RECORDS SUPPLIED.
________

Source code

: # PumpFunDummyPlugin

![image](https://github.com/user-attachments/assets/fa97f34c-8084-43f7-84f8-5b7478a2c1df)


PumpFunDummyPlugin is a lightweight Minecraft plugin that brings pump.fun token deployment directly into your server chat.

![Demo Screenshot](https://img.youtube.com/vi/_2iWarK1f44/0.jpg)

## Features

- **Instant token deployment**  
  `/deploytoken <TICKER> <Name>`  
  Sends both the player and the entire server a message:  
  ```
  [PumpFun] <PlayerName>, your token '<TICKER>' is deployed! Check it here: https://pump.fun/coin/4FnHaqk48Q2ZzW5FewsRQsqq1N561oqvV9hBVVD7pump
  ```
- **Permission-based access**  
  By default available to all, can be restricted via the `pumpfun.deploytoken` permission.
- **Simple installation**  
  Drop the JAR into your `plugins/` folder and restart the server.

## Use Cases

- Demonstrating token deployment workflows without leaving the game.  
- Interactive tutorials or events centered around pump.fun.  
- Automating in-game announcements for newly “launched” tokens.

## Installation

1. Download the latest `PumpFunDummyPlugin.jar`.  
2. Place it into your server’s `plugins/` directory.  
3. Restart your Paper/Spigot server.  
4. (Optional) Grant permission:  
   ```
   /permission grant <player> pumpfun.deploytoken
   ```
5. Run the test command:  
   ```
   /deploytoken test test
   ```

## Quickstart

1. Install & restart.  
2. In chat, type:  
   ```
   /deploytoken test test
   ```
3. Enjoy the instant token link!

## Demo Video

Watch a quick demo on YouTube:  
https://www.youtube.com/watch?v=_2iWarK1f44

________

WHAT IS BEING ASKED.
Please return only the lines from the one with "2. Place it" through the end of the listing, each exactly as written, first and last included.

PROBLEM SOLUTION.
2. Place it into your server’s `plugins/` directory.  
3. Restart your Paper/Spigot server.  
4. (Optional) Grant permission:  
   ```
   /permission grant <player> pumpfun.deploytoken
   ```
5. Run the test command:  
   ```
   /deploytoken test test
   ```

## Quickstart

1. Install & restart.  
2. In chat, type:  
   ```
   /deploytoken test test
   ```
3. Enjoy the instant token link!

## Demo Video

Watch a quick demo on YouTube:  
https://www.youtube.com/watch?v=_2iWarK1f44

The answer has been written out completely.